__Your task__:
Extract each line of the records below that contains the word "Platform".
_ _ _ _ _
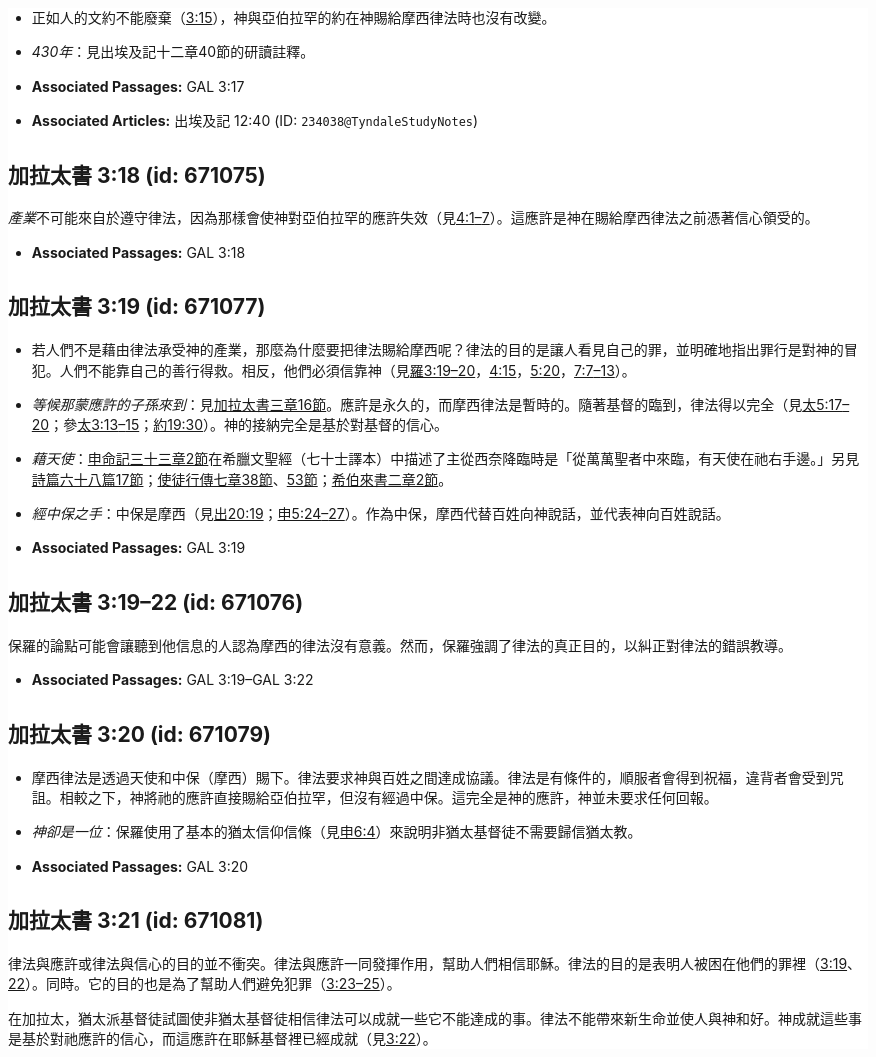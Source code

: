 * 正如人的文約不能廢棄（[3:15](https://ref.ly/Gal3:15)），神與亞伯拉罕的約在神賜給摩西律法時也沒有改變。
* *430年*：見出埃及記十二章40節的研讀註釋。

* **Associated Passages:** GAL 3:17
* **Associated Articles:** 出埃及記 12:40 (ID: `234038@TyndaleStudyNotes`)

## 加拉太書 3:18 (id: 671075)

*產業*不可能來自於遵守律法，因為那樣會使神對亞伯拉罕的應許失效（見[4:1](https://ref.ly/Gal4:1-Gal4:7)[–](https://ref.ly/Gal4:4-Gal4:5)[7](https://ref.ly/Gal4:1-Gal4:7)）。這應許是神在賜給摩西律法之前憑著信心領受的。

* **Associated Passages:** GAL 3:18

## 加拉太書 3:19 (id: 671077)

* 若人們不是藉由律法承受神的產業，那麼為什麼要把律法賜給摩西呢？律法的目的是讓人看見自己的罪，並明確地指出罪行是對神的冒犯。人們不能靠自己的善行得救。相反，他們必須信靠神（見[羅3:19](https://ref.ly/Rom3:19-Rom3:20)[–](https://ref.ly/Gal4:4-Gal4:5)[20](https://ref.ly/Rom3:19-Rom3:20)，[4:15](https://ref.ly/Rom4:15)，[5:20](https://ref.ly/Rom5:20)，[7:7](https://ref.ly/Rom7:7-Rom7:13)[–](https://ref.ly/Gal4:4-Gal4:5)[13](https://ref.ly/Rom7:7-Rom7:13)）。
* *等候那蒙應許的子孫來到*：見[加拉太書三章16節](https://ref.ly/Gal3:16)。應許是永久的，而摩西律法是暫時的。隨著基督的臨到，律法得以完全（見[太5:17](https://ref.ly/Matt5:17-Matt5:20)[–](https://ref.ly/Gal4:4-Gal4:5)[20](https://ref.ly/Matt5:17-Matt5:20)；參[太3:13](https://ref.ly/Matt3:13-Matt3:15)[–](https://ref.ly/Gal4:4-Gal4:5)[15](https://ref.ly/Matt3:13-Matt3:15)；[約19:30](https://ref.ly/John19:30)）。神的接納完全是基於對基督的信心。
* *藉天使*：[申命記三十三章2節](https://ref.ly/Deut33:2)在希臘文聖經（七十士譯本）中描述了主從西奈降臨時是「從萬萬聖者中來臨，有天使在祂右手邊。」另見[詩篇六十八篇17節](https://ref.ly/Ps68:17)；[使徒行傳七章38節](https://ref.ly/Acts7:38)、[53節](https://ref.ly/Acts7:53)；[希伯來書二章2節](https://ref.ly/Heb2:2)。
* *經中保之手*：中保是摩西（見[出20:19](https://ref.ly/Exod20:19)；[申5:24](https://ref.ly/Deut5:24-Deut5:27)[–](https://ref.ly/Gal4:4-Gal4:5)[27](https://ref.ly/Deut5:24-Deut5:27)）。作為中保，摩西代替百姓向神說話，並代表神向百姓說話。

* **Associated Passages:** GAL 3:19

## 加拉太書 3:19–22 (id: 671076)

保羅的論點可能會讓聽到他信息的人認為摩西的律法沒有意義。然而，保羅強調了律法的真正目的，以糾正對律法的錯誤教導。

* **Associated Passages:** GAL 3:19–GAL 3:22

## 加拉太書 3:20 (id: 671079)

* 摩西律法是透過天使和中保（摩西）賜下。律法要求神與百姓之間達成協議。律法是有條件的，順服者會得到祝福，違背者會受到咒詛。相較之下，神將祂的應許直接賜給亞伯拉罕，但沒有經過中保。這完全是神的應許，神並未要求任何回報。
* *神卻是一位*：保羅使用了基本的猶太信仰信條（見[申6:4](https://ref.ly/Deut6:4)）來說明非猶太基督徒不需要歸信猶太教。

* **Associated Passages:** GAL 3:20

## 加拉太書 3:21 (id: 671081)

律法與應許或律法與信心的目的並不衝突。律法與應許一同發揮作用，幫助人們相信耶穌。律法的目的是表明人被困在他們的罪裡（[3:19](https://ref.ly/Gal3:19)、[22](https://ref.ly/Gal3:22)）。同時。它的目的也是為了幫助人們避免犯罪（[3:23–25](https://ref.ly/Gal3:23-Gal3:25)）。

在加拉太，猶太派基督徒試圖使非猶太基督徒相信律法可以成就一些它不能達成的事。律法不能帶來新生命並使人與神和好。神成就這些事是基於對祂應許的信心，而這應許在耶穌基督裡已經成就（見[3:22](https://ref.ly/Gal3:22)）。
_ _ _ _ _
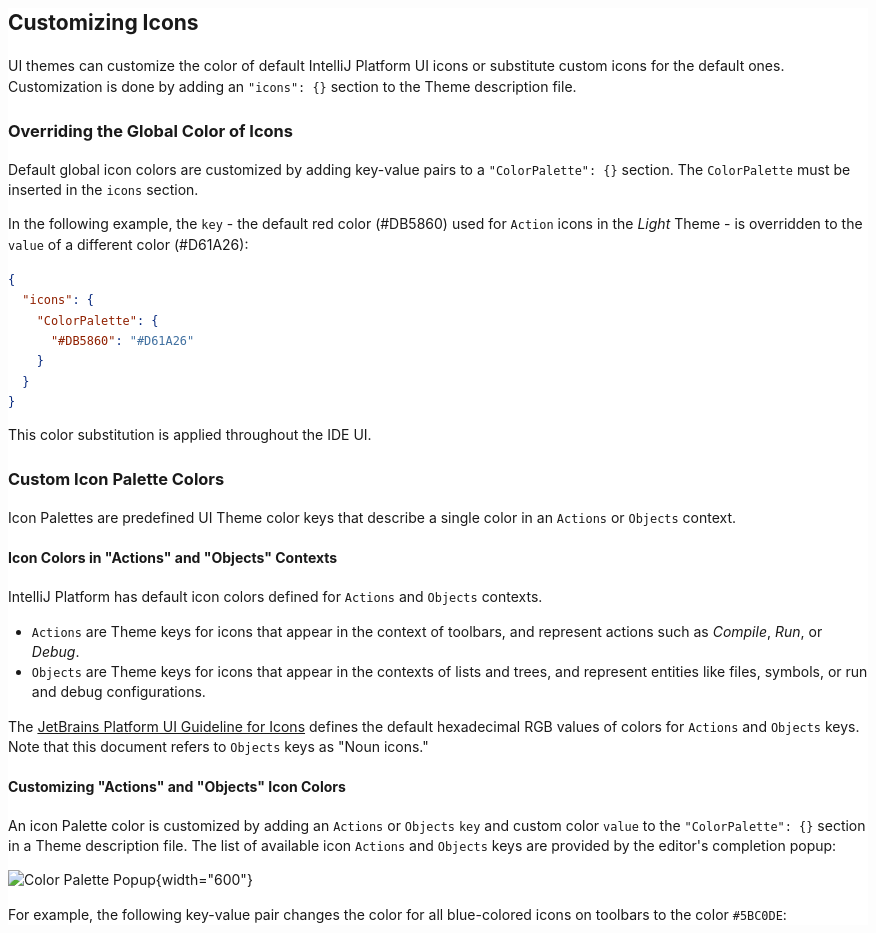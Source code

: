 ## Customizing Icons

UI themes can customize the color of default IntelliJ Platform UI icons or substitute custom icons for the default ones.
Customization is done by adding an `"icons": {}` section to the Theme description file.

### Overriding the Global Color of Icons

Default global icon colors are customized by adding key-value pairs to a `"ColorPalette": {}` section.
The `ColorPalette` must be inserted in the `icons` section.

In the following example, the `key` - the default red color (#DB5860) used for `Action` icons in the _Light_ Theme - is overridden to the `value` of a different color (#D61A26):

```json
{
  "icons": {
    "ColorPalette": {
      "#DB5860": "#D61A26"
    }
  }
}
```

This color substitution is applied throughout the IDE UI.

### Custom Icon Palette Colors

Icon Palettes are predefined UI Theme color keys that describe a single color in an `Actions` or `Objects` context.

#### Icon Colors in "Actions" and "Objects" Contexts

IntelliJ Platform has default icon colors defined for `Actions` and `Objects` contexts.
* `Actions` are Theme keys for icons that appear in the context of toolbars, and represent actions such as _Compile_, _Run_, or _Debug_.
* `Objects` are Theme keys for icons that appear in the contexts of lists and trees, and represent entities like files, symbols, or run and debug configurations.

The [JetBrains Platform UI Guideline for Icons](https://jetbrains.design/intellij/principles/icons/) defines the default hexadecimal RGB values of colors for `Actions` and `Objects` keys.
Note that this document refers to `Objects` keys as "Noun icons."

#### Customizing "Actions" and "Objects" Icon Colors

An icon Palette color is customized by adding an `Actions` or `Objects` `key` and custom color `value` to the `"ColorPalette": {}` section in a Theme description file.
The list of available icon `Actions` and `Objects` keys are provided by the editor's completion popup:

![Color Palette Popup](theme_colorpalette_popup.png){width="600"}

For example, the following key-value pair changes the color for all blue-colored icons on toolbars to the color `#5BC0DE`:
_ _ _ _ _
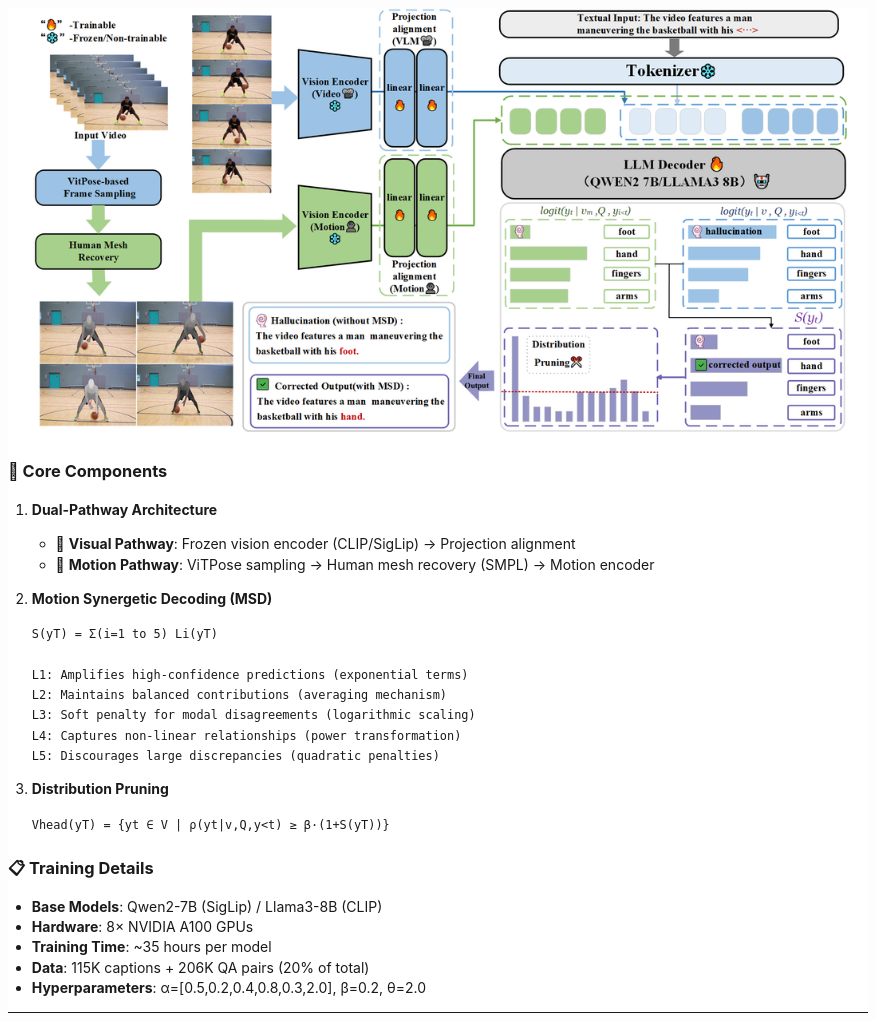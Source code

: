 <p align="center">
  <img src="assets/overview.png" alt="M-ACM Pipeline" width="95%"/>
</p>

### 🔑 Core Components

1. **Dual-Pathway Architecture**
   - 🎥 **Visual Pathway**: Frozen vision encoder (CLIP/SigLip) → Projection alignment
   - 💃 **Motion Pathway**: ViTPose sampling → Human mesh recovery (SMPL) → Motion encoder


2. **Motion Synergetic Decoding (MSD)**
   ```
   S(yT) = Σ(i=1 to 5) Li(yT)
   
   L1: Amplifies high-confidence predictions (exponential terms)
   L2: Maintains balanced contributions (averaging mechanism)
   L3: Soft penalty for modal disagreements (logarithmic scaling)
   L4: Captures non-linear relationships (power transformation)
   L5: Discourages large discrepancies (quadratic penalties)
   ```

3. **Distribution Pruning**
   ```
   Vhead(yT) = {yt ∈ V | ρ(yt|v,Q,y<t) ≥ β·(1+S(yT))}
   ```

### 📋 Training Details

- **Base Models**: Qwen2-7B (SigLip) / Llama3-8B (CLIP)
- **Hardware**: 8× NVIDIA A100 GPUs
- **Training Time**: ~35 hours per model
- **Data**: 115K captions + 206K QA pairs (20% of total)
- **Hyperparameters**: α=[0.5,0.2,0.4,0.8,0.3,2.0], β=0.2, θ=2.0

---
_ _ _ _ _
__Response__:
UI themes can customize the color of default IntelliJ Platform UI icons or substitute custom icons for the default ones.
IntelliJ Platform has default icon colors defined for `Actions` and `Objects` contexts.
The [JetBrains Platform UI Guideline for Icons](https://jetbrains.design/intellij/principles/icons/) defines the default hexadecimal RGB values of colors for `Actions` and `Objects` keys.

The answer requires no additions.